Going so green won't be easy, though. The Navy has steadily improved the energy efficiency of its onshore facilities — thanks in part to a recent decision to make energy decisions mandatory when awarding contracts for buildings — and has added renewable energy to some of its bases. But just 1% of the energy used by the Navy in 2008 came from renewable sources (though an additional 16% came from carbon-free nuclear, thanks to atomic subs and carriers). And if a new biofuel or other alternative isn't combat-ready, the military isn't going to adopt it just to look green. "We can't operate on ethanol because it doesn't have enough energy density," says Cullom. "You need something that looks and smells and acts like a petroleum equivalent."

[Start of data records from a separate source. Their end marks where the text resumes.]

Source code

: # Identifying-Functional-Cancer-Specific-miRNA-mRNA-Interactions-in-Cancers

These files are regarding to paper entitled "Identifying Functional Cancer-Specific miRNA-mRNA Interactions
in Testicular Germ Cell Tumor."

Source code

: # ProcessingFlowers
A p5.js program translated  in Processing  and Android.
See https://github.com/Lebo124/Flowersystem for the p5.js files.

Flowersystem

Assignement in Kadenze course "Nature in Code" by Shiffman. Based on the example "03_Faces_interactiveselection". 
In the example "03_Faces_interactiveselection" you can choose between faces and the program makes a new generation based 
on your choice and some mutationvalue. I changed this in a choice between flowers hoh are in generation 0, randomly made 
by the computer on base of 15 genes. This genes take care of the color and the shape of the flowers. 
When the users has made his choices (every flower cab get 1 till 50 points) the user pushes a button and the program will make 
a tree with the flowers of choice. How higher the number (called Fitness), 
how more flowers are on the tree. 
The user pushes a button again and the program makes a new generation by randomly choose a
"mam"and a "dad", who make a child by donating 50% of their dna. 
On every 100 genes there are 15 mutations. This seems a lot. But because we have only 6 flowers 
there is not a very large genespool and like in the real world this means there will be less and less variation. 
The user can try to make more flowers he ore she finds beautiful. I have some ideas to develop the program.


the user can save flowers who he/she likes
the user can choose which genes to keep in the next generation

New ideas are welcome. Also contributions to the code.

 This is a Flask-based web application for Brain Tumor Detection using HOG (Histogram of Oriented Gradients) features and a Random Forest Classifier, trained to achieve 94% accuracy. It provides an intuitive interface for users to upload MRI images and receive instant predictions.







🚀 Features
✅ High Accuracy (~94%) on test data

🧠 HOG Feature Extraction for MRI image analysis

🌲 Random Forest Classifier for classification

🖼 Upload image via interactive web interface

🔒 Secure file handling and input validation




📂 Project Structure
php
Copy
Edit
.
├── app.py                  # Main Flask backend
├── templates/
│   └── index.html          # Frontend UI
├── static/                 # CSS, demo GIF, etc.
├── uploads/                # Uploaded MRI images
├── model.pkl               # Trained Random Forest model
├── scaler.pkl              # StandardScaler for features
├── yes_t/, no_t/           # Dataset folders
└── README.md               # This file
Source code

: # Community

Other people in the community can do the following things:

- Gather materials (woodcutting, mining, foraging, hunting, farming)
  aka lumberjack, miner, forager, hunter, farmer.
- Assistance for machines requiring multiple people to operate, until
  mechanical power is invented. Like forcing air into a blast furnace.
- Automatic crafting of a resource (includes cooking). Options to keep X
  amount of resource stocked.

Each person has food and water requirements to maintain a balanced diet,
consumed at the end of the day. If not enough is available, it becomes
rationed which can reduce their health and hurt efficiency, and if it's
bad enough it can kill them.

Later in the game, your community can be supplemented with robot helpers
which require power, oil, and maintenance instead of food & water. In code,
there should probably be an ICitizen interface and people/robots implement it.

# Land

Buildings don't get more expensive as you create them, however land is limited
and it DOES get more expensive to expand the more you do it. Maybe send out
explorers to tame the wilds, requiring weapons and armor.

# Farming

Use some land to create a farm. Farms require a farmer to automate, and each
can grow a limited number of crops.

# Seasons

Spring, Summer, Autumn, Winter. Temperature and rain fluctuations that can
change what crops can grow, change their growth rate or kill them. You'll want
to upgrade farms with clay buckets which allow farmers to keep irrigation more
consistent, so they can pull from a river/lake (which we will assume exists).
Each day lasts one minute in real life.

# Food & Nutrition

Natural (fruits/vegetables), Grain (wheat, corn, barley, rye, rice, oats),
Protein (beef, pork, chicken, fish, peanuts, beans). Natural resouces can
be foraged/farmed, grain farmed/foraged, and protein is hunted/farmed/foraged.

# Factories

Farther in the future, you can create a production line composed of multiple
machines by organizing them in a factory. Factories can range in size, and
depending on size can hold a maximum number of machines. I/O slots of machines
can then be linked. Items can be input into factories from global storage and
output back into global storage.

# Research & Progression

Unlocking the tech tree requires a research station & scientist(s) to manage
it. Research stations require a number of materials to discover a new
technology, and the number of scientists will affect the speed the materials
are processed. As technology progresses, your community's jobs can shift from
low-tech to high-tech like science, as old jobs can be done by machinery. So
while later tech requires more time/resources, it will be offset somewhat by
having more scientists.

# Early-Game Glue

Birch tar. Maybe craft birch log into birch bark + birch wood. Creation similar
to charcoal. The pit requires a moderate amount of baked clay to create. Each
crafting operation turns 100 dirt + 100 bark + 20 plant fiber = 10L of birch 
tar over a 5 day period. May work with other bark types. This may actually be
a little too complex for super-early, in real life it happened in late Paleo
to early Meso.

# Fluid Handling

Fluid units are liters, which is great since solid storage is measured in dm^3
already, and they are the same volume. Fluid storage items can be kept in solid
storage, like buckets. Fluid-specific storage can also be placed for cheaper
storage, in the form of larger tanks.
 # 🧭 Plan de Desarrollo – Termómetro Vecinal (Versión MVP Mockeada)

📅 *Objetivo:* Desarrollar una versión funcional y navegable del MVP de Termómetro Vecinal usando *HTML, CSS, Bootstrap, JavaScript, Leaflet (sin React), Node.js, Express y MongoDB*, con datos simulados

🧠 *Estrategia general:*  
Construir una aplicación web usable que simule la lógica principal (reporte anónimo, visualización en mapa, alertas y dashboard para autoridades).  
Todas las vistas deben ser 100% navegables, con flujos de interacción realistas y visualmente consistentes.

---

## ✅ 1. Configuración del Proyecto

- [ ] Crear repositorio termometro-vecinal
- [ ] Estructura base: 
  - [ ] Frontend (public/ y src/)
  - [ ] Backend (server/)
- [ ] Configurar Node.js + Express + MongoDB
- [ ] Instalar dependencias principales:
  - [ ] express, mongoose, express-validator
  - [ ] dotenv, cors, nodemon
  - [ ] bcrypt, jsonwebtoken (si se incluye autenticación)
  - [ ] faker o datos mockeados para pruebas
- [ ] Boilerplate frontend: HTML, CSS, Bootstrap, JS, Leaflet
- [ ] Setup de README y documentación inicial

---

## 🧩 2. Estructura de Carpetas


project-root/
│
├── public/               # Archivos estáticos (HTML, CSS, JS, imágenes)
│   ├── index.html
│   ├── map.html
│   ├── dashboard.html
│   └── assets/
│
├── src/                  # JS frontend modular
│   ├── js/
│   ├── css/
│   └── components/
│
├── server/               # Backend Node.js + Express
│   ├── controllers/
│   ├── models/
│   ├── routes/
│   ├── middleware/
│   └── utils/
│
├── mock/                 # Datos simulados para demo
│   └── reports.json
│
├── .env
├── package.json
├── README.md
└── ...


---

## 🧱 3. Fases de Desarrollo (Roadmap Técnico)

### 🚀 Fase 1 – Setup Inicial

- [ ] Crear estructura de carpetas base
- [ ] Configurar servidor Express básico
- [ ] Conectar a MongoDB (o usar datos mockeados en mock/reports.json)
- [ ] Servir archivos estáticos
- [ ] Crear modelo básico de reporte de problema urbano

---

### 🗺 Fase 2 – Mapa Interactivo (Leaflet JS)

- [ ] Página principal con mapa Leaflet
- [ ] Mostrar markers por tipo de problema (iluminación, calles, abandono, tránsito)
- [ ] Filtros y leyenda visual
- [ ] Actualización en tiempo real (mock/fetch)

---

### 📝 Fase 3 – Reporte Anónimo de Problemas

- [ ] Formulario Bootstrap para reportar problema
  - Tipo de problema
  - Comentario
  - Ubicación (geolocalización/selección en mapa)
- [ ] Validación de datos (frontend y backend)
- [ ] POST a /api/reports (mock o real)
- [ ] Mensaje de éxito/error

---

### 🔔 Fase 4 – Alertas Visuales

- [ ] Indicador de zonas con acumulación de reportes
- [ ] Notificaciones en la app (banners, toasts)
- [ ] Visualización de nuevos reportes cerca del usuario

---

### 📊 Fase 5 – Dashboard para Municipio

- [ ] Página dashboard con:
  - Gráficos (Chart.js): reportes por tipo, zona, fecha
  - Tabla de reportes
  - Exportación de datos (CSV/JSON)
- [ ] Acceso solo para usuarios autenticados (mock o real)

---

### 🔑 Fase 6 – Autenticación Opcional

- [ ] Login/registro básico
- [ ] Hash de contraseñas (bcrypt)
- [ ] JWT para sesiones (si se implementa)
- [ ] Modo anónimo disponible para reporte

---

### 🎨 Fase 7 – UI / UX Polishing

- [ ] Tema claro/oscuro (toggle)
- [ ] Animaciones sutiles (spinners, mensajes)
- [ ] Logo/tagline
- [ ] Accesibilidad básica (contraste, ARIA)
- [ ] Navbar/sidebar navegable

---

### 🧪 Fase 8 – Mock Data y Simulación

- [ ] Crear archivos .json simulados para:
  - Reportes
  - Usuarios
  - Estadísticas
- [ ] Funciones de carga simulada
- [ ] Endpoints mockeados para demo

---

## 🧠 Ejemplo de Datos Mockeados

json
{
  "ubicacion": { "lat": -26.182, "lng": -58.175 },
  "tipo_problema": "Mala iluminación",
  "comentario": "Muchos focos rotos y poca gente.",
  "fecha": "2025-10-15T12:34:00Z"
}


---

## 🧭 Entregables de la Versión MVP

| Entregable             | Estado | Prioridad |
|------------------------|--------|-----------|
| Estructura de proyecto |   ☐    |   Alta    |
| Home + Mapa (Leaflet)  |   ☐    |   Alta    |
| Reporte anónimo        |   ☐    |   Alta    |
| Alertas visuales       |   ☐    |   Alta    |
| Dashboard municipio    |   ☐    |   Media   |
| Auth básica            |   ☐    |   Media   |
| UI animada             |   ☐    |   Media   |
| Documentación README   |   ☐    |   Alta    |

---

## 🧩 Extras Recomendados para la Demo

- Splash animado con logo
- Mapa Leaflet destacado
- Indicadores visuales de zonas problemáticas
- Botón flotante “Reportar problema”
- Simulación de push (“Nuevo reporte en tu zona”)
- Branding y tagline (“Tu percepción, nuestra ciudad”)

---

Indeed, a report earlier this year from the Rand Corp. argued that the focus on biofuels by the Navy and Air Force was a mistake, and that a quick movement off oil simply wasn't feasible. Perhaps not — but from GPS navigation to the Internet, military R&D has helped lead to breakthroughs in civilian life. There's reason to hope, then, that we could achieve similar successes for energy, particularly since the Navy is already partnering with civilian groups like MIT's Sloan School of Management. "The Navy can be a tremendous resource for the rest of us on this," says Jonathan Lehrich, the director of MIT Sloan's M.B.A. program for executives, which has hosted midcareer Navy officers working on energy policy.

But maybe the best contribution the Navy and the other branches of the military can offer the rest of the country is the willingness to actually do something about energy. At a time when the politics over climate, oil and energy remains deeply polarized in the U.S. — and when much of the Republican Party seems to be dead set against any government action on efficiency or renewables — the Navy is dispensing with the silliness and simply doing it. "We need the sailor on the deck and the Marine on the field to understand why this is important," says Cullom. "That's the biggest piece of this challenge." If they can do it, it seems like the rest of us should be able to fall in line.